The Week in Politics with GRAHAM DINES

GORDON Brown proclaimed his two weeks’ holiday in Suffolk in 2008 relaxing, enjoyable, and a happy family occasion.

The truth is very different, according to Lord Mandelson. He says the Browns’ break at Shadingfield Hall was scarred by the bitter fighting in the Labour Party.

In his memoirs “The Third Man: Life at the heart of New Labour” – published this week and serialised in The Times - Mandelson writes: “Gordon was ostensibly on holiday by the Suffolk seaside. In fact, he was in nearly constant contact with aides, and increasingly with me.

“His mood was bleak. That was nothing compared with the rest of the party.”

The only person in the Labour hierarchy who could – and probably should – have challenged Brown’s faltering leadership was Foreign Secretary David Miliband.

He bottled it. Despite appalling by-election defeats in Crewe and in Glasgow, he couldn’t find it in himself to knife the Prime Minister.

Instead, he wrote a newspaper article entitled “Labour at War” which argued that Labour had to build a sense of empowerment and society, a key policy of David Cameron whom Miliband said was “likeable and sometimes hard to disagree with.”

The summer of 2008 also saw Tony Blair in despair.
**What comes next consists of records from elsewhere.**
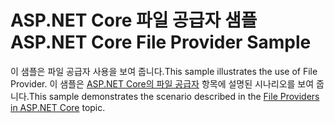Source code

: # <a name="aspnet-core-file-provider-sample"></a><span data-ttu-id="611e8-101">ASP.NET Core 파일 공급자 샘플</span><span class="sxs-lookup"><span data-stu-id="611e8-101">ASP.NET Core File Provider Sample</span></span>

<span data-ttu-id="611e8-102">이 샘플은 파일 공급자 사용을 보여 줍니다.</span><span class="sxs-lookup"><span data-stu-id="611e8-102">This sample illustrates the use of File Provider.</span></span> <span data-ttu-id="611e8-103">이 샘플은 [ASP.NET Core의 파일 공급자](https://docs.microsoft.com/aspnet/core/fundamentals/file-providers) 항목에 설명된 시나리오를 보여 줍니다.</span><span class="sxs-lookup"><span data-stu-id="611e8-103">This sample demonstrates the scenario described in the [File Providers in ASP.NET Core](https://docs.microsoft.com/aspnet/core/fundamentals/file-providers) topic.</span></span>

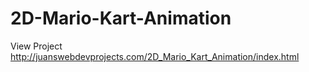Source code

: # 2D-Mario-Kart-Animation

View Project http://juanswebdevprojects.com/2D_Mario_Kart_Animation/index.html
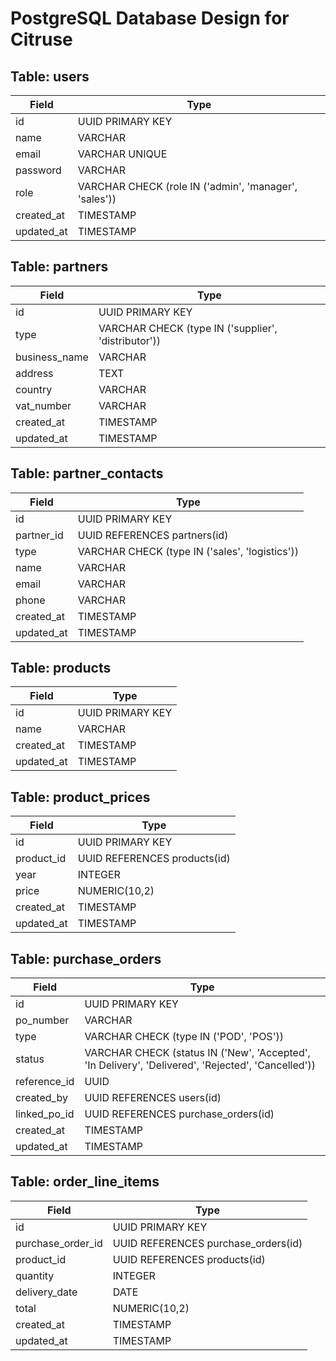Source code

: # PostgreSQL Database Design for Citruse

## Table: users

| Field | Type |
|-------|------|
| id | UUID PRIMARY KEY |
| name | VARCHAR |
| email | VARCHAR UNIQUE |
| password | VARCHAR |
| role | VARCHAR CHECK (role IN ('admin', 'manager', 'sales')) |
| created_at | TIMESTAMP |
| updated_at | TIMESTAMP |


## Table: partners

| Field | Type |
|-------|------|
| id | UUID PRIMARY KEY |
| type | VARCHAR CHECK (type IN ('supplier', 'distributor')) |
| business_name | VARCHAR |
| address | TEXT |
| country | VARCHAR |
| vat_number | VARCHAR |
| created_at | TIMESTAMP |
| updated_at | TIMESTAMP |


## Table: partner_contacts

| Field | Type |
|-------|------|
| id | UUID PRIMARY KEY |
| partner_id | UUID REFERENCES partners(id) |
| type | VARCHAR CHECK (type IN ('sales', 'logistics')) |
| name | VARCHAR |
| email | VARCHAR |
| phone | VARCHAR |
| created_at | TIMESTAMP |
| updated_at | TIMESTAMP |


## Table: products

| Field | Type |
|-------|------|
| id | UUID PRIMARY KEY |
| name | VARCHAR |
| created_at | TIMESTAMP |
| updated_at | TIMESTAMP |


## Table: product_prices

| Field | Type |
|-------|------|
| id | UUID PRIMARY KEY |
| product_id | UUID REFERENCES products(id) |
| year | INTEGER |
| price | NUMERIC(10,2) |
| created_at | TIMESTAMP |
| updated_at | TIMESTAMP |


## Table: purchase_orders

| Field | Type |
|-------|------|
| id | UUID PRIMARY KEY |
| po_number | VARCHAR |
| type | VARCHAR CHECK (type IN ('POD', 'POS')) |
| status | VARCHAR CHECK (status IN ('New', 'Accepted', 'In Delivery', 'Delivered', 'Rejected', 'Cancelled')) |
| reference_id | UUID |
| created_by | UUID REFERENCES users(id) |
| linked_po_id | UUID REFERENCES purchase_orders(id) |
| created_at | TIMESTAMP |
| updated_at | TIMESTAMP |


## Table: order_line_items

| Field | Type |
|-------|------|
| id | UUID PRIMARY KEY |
| purchase_order_id | UUID REFERENCES purchase_orders(id) |
| product_id | UUID REFERENCES products(id) |
| quantity | INTEGER |
| delivery_date | DATE |
| total | NUMERIC(10,2) |
| created_at | TIMESTAMP |
| updated_at | TIMESTAMP |

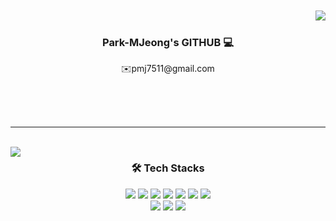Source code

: 
<!--
## Hi there 👋
**Park-MJeong/Park-MJeong** is a ✨ _special_ ✨ repository because its `README.md` (this file) appears on your GitHub profile.

Here are some ideas to get you started:

- 🔭 I’m currently working on ...
- 🌱 I’m currently learning ...
- 👯 I’m looking to collaborate on ...
- 🤔 I’m looking for help with ...
- 💬 Ask me about ...
- 📫 How to reach me: ...
- 😄 Pronouns: ...
- ⚡ Fun fact: ...
-->
<div align="center">

<br />
<br />
<img align="right" src="http://mazassumnida.wtf/api/v2/generate_badge?boj=nnproper"/>



<div align="center">


<br />

###  Park-MJeong's GITHUB 💻 
<p class="code-line" data-line-start=1 data-line-end=2 >✉️pmj7511@gmail.com</p>

[//]: # ([![Solved.ac Profile]&#40;http://mazassumnida.wtf/api/v2/generate_badge?boj=nnproper&#41;]&#40;https://solved.ac/nnproper/&#41;)

</div>

<br />
<br />
<br />
</div>

 ---

<br />
<img align="left" src="https://github-readme-stats.vercel.app/api?username=Park-MJeong&show_icons=true&theme=dracula&custom_title=Park-MJeong&#39;s%20Github%20Stats"/>

<div align="center">

### 🛠️ Tech Stacks
<img src="https://img.shields.io/badge/Java-007396?style=for-the-badge&logo=openjdk&logoColor=white">
<img src="https://img.shields.io/badge/Spring Boot-6DB33F?style=for-the-badge&logo=Spring Boot&logoColor=white"> 
<img src="https://img.shields.io/badge/MySQL-4479A1?style=for-the-badge&logo=MySQL&logoColor=white">
<img src="https://img.shields.io/badge/Oracle SQL-F80000?style=for-the-badge&logo=Oracle&logoColor=white">
<img src="https://img.shields.io/badge/Redis-FF4438?style=for-the-badge&logo=Redis&logoColor=white"/>
<img src="https://img.shields.io/badge/Docker-2496ED?style=for-the-badge&logo=Docker&logoColor=white"/>
<img src="https://img.shields.io/badge/Kafka-231F20?style=for-the-badge&logo=apachekafka&logoColor=white"/> 
<br>
<img src="https://img.shields.io/badge/JavaScript-F7DF1E?style=for-the-badge&logo=JavaScript&logoColor=white" />
<img src="https://img.shields.io/badge/HTML5-E34F26?style=for-the-badge&logo=html5&logoColor=white" />
<img src="https://img.shields.io/badge/CSS3-1572B6?style=for-the-badge&logo=css3&logoColor=white" />
</div>
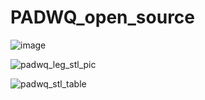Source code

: # PADWQ_open_source

![image](https://user-images.githubusercontent.com/70566285/125389815-c3125180-e3dc-11eb-811f-03d143faa827.png)

![padwq_leg_stl_pic](https://user-images.githubusercontent.com/70566285/125389858-d3c2c780-e3dc-11eb-803d-d5112645f65b.PNG)

![padwq_stl_table](https://user-images.githubusercontent.com/70566285/125389885-e0472000-e3dc-11eb-81fe-fc685181a80e.PNG)

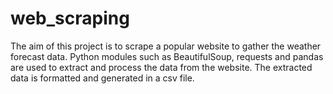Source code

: # web_scraping

The aim of this project is to scrape a popular website to gather the weather forecast data. Python
modules such as BeautifulSoup, requests and pandas are used to extract and process the data from the
website. The extracted data is formatted and generated in a csv file.
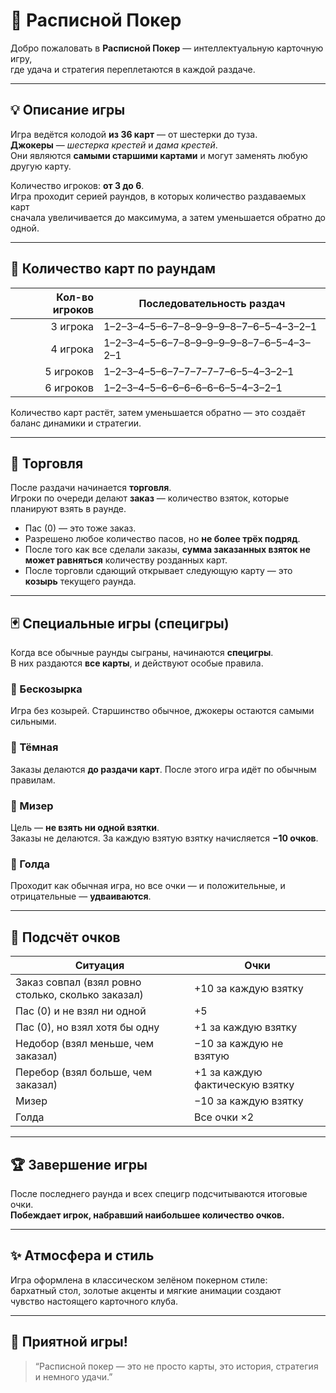 # 🎴 Расписной Покер

Добро пожаловать в **Расписной Покер** — интеллектуальную карточную игру,  
где удача и стратегия переплетаются в каждой раздаче.

---

## 💡 Описание игры

Игра ведётся колодой **из 36 карт** — от шестерки до туза.  
**Джокеры** — _шестерка крестей_ и _дама крестей_.  
Они являются **самыми старшими картами** и могут заменять любую другую карту.

Количество игроков: **от 3 до 6**.  
Игра проходит серией раундов, в которых количество раздаваемых карт  
сначала увеличивается до максимума, а затем уменьшается обратно до одной.

---

## 🔢 Количество карт по раундам

| Кол-во игроков | Последовательность раздач               |
| -------------: | --------------------------------------- |
|       3 игрока | 1–2–3–4–5–6–7–8–9–9–9–8–7–6–5–4–3–2–1   |
|       4 игрока | 1–2–3–4–5–6–7–8–9–9–9–9–8–7–6–5–4–3–2–1 |
|      5 игроков | 1–2–3–4–5–6–7–7–7–7–7–6–5–4–3–2–1       |
|      6 игроков | 1–2–3–4–5–6–6–6–6–6–6–5–4–3–2–1         |

Количество карт растёт, затем уменьшается обратно — это создаёт баланс динамики и стратегии.

---

## 💬 Торговля

После раздачи начинается **торговля**.  
Игроки по очереди делают **заказ** — количество взяток, которые планируют взять в раунде.

- Пас (0) — это тоже заказ.
- Разрешено любое количество пасов, но **не более трёх подряд**.
- После того как все сделали заказы, **сумма заказанных взяток не может равняться** количеству розданных карт.
- После торговли сдающий открывает следующую карту — это **козырь** текущего раунда.

---

## 🃏 Специальные игры (специгры)

Когда все обычные раунды сыграны, начинаются **специгры**.  
В них раздаются **все карты**, и действуют особые правила.

### 🔸 Бескозырка

Игра без козырей. Старшинство обычное, джокеры остаются самыми сильными.

### 🔸 Тёмная

Заказы делаются **до раздачи карт**. После этого игра идёт по обычным правилам.

### 🔸 Мизер

Цель — **не взять ни одной взятки**.  
Заказы не делаются. За каждую взятую взятку начисляется **−10 очков**.

### 🔸 Голда

Проходит как обычная игра, но все очки — и положительные, и отрицательные — **удваиваются**.

---

## 🧮 Подсчёт очков

| Ситуация                                           | Очки                            |
| -------------------------------------------------- | ------------------------------- |
| Заказ совпал (взял ровно столько, сколько заказал) | +10 за каждую взятку            |
| Пас (0) и не взял ни одной                         | +5                              |
| Пас (0), но взял хотя бы одну                      | +1 за каждую взятку             |
| Недобор (взял меньше, чем заказал)                 | −10 за каждую не взятую         |
| Перебор (взял больше, чем заказал)                 | +1 за каждую фактическую взятку |
| Мизер                                              | −10 за каждую взятку            |
| Голда                                              | Все очки ×2                     |

---

## 🏆 Завершение игры

После последнего раунда и всех специгр подсчитываются итоговые очки.  
**Побеждает игрок, набравший наибольшее количество очков.**

---

## ✨ Атмосфера и стиль

Игра оформлена в классическом зелёном покерном стиле:  
бархатный стол, золотые акценты и мягкие анимации создают  
чувство настоящего карточного клуба.

---

## 💬 Приятной игры!

> “Расписной покер — это не просто карты, это история, стратегия и немного удачи.”
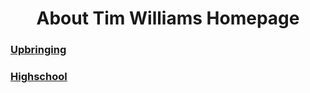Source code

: <div align="center">
  <h1>About Tim Williams Homepage</h1>
</div>

### [Upbringing](upbringing.md)

### [Highschool](highschool.md)
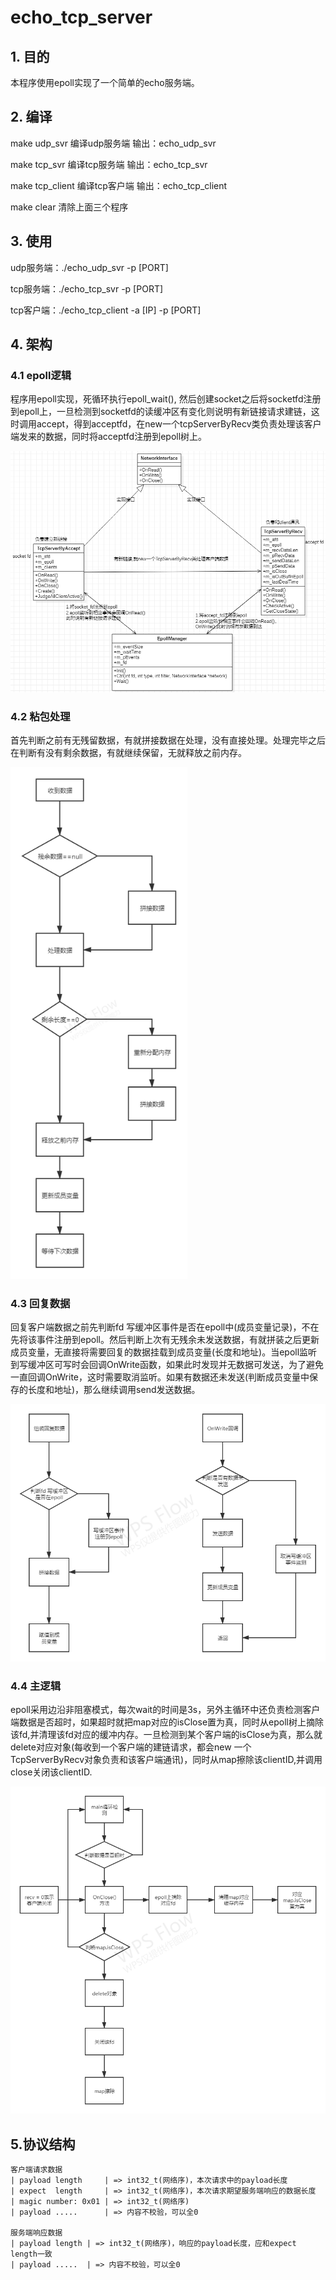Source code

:# echo_tcp_server

## 1. 目的

本程序使用epoll实现了一个简单的echo服务端。

## 2. 编译

make udp_svr	编译udp服务端	输出：echo_udp_svr

make tcp_svr	编译tcp服务端	输出：echo_tcp_svr

make tcp_client	编译tcp客户端	输出：echo_tcp_client

make clear	清除上面三个程序

## 3. 使用

udp服务端：./echo_udp_svr -p [PORT]

tcp服务端：./echo_tcp_svr -p [PORT]

tcp客户端：./echo_tcp_client -a [IP] -p [PORT]

## 4. 架构

### 4.1 epoll逻辑

程序用epoll实现，死循环执行epoll_wait(), 然后创建socket之后将socketfd注册到epoll上，一旦检测到socketfd的读缓冲区有变化则说明有新链接请求建链，这时调用accept，得到acceptfd，在new一个tcpServerByRecv类负责处理该客户端发来的数据，同时将acceptfd注册到epoll树上。

<img src="./epoll.png" style="zoom: 80%;" />

### 4.2 粘包处理

首先判断之前有无残留数据，有就拼接数据在处理，没有直接处理。处理完毕之后在判断有没有剩余数据，有就继续保留，无就释放之前内存。

<img src="./pack.png" style="zoom:80%;" />

### 4.3 回复数据

回复客户端数据之前先判断fd 写缓冲区事件是否在epoll中(成员变量记录)，不在先将该事件注册到epoll。然后判断上次有无残余未发送数据，有就拼装之后更新成员变量，无直接将需要回复的数据挂载到成员变量(长度和地址)。当epoll监听到写缓冲区可写时会回调OnWrite函数，如果此时发现并无数据可发送，为了避免一直回调OnWrite，这时需要取消监听。如果有数据还未发送(判断成员变量中保存的长度和地址)，那么继续调用send发送数据。

![](./write.png)

### 4.4 主逻辑

epoll采用边沿非阻塞模式，每次wait的时间是3s，另外主循环中还负责检测客户端数据是否超时，如果超时就把map对应的isClose置为真，同时从epoll树上摘除该fd,并清理该fd对应的缓冲内存。一旦检测到某个客户端的isClose为真，那么就delete对应对象(每收到一个客户端的建链请求，都会new 一个 TcpServerByRecv对象负责和该客户端通讯)，同时从map擦除该clientID,并调用close关闭该clientID.

![](./main_loop.png)

## 5.协议结构

	客户端请求数据
	| payload length     | => int32_t(网络序)，本次请求中的payload长度
	| expect  length     | => int32_t(网络序)，本次请求期望服务端响应的数据长度
	| magic number: 0x01 | => int32_t(网络序)
	| payload .....      | => 内容不校验，可以全0
	
	服务端响应数据
	| payload length | => int32_t(网络序)，响应的payload长度，应和expect length一致
	| payload .....  | => 内容不校验，可以全0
According to Mandelson, the former Prime Minister said: “It’s all very sad. We’ve got to help him without letting him lead us to disaster.”

It was Brown and his key lieutenants who forced to Blair to stand down in 2007 to give Gordon his turn at being Prime Minister. For 10 years, Blair had left Brown dangling, reneging on a deal which made him Labour leader in 1993 but would step down after six years.

Mandelson told Blair: “You saved your own skin by constantly stringing Gordon along, and then landed him on the rest of us when you left.”

Blair wanted Miliband to take over – “he’s not perfect but he has matured.”

But Miliband would not strike. It was left to baby-faced International Development Secretary Douglas Alexander, backed by Mandelson, and Chancellor Alistair Darling, to deliver a damning assessment.

At an election planning meeting, deputy Labour leader Harriet Harman proposed the campaign slogan around the three Fs –“future, family and fairness.”

“Futile, finished and f***ed,” Alexander countered.

Of course, the 2010 election defeat for Labour and Brown was not as disastrous as had been forecast during the previous 30 months.

The Tories could not see off Labour because of the in-built inequalities of the electoral system and their continuing dreadful performance in Scotland, where Labour is at its strongest.

With the Tories short of an overall majority and opening talks with the Liberal Democrats, Brown flew to Scotland on the Saturday after the election, returned the next day, clung to office, and then reluctantly agreed to step down after a Labour leadership contest.

Senior Labour figures John Reid and David Blunkett said publicly what Blair said privately. The electorate would not tolerate a second Labour leader not elected by the public. Brown had to swallow his pride and walk away.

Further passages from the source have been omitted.